Radars pinged on Saturday afternoon when a small meteor or bolide entered the skies over the Bristol Channel. The space rock startled the residents of Devon, Dorset and Somerset at about 3pm when it triggered a loud sonic boom that rattled window panes. Scientists speculate fragments of the meteor may have survived the descent and landed somewhere in the three counties.
If you heard the sonic boom or caught a glimpse of the meteor, you can report your sighting on the UK Meteor Network website.
UKFall tweeted: “Somewhere in Devon, Dorset or Somerset a black rock fell out of the sky yesterday.
“Likely to be glossy black with thumbprint-sized depression.
“NOT like tarmac or furnace slag. Not white, not blue, it’s black. Did you find it?”
If any fragments are recovered, it will mark the second time in less than a month that a small rock has landed in England.
The previous meteorite was found after a short search effort in a driveway in the Cotswolds and was a very rare type known as a carbonaceous chondrite.
Scientists dubbed the discovery a dream come true, believing will help us learn more about the earliest days of the solar system.
Cuba was graced by its own meteor when a bright fireball exploded in the night skies last Friday.
Yesterday’s meteor was also spotted from the north of France, thanks to clear skies over the country.
UKFall said: “UK clouds were below the horizon when viewed from France.”
The sightings have led to some speculation by the UK Meteor Network the object landed in the sea.
UKFall, however, remained positive the fragments touched down on land while stressing the need for more public observations and reports to verify these events.
The group tweeted: “That’s not reliable. Not enough observations from side-on.
“So it could still be over the Bristol Channel and not be inconsistent with this. Also not consistent with #sonicboom”
People across England and Wales flooded social media yesterday with reports, video clips and pictures of the meteor.
Steve Jones tweeted from Wales: “Just seen a meteorite or similar shoot past Abercastle towards Mathry, Pembry – bright white ball with an iridescent tail (metallic green and white) – very fast. No, I haven’t been drinking…”

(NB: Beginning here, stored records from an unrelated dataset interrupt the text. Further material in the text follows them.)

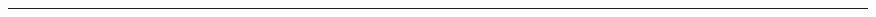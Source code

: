[^5]: J. F. Campbell *Popular Tales of the West Highlands*, Vol. 1, p. 22, 2nd ed.

[^6]: Transactions of The Gaelic Society of Iverness, Vol. 2 pp. 25-39.

[^7]: Celtic Magazine, Vol. XIII, pp. 514-516.

[^8]: Numbers according to Stith Thompson *Motif-Index of Folk Literature*, 1955-8.

[^9]: Strachan and O'Keefe *Táin Bó Cúailnge*, p. 122.

[^10]: Transactions of The Gaelic Society of Iverness, Vol. 2, p. 28.

[^11]: Dunn *The Ancient Irish Epic Tale Táin Bó Cualnge*, p. 56.

[^12]: Transactions of The Gaelic Society of Iverness, Vol. XIII, p. 254.

[^13]: Transactions of The Gaelic Society of Iverness, Vol. 2, p. 27 (footnote).

[^14]: Strachan and O'Keefe, *op. cit.*, p. 13.

[^15]: Strachan and O'Keefe, *op. cit.*, p. 1o

[^16]: Numbers according to Cross *Motif-Index of Early Irish Literature*.

[^17]: Transactions of The Gaelic Society of Iverness, Vol. 2, p. 35.

[^18]: Celtic Magazine, Vol. XIII, p. 512 *et seq*.

[^19]: J.F. Campbell *Leabhar na Feinne*, Vol. 1, pp. 7-8.

[^20]: J.F. Campbell *Leabhar na Feinne*, Vol. 1, p. 7.

[^21]: Celtic Magazine, Vol. XIII, p. 512 ff.

[^22]: Dunn, *op. cit.*, p. 243 ff.

[^23]: Olrik, *Danske Studier*, 1908, 69-89.

---


[^1]: The glide vowels between *lbh*, *lg*, *mch*, *nch*, *nm*, *rbh*, *rg*, *rm* I have not indicated, although they occur in all cases, but, in the case of *rbh* in the word *dearbh*, I have written the glide as *a* and enclosed the silent *bh* in brackets. When the extra syllable appears to be tacked on to the end of the word, I have written *deara*(*bh*)*a*. In certain other cases too I have enclosed silent consonants in brackets, e.g. *col*(*t*)*ach*. Medial and final *c* becomes *che* in all cases in this narrator's dialect, but I have merely written *c*, e.g. *fiaclan*. The intrusive *s* between *rd*, *rt* I have not indicated except where it does occur, for in this case there is no consistency. Where *t* drops out after *r* I have written, e.g. *toir'*. I am not competent to give a phonetic transcript of the Gaelic text.
[^2]: *mairsteanach*, strong, sturdy (applied to children).
[^3]: The narrator here changes the sex of the Donn Ghuailleann and makes it feminine, referring to it as *i*, she. I do not know why he does this unless it is because of *Guailleann*, *Guaillfhionn* is a name at times given to cows. Strangely enough, Mrs. Macdonald did exactly the same thing.
[^4]: There is no vernacular Scottish Gaelic ms. version of the Táin. All versions are Early, Middle and Early Modern Irish, the classical literary language of the scribes. The mss. are in the libraries of Trinity College, Dublin (T.C.D.); Royal irish Academy, Dublin (R.I.A.); British Museum (B.M.); Advocates', now National, Library, Edinburgh (Edin.). The ms. versions are grouped by Celtic scholars into three categories, based on similarities and relationships between different texts. They vary from full texts to a couple of pages. I indicate the centuries to which they belong.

Another person said: “Wow, it could have been a meteor then? Strangest sound I’ve ever heard, (apart from free form jazz, obvs)”
About a hundred tonnes of debris and space dust bombard the planet every single day but our atmosphere protects us from all but the biggest objects.
Astronomers at the US space agency NASA estimate any rock up to 82ft (25m) across will disintegrate before reaching the ground.
Smaller pieces do occasionally touch down and the shockwaves caused by bigger meteors exploding in the air can be devastating.
When a 65ft-wide (20m) rock exploded over Russia’s Chelyabinsk Oblast in 2013, the shockwave blew out windows in a large radius and injured more than 1,000 people with shards of glass.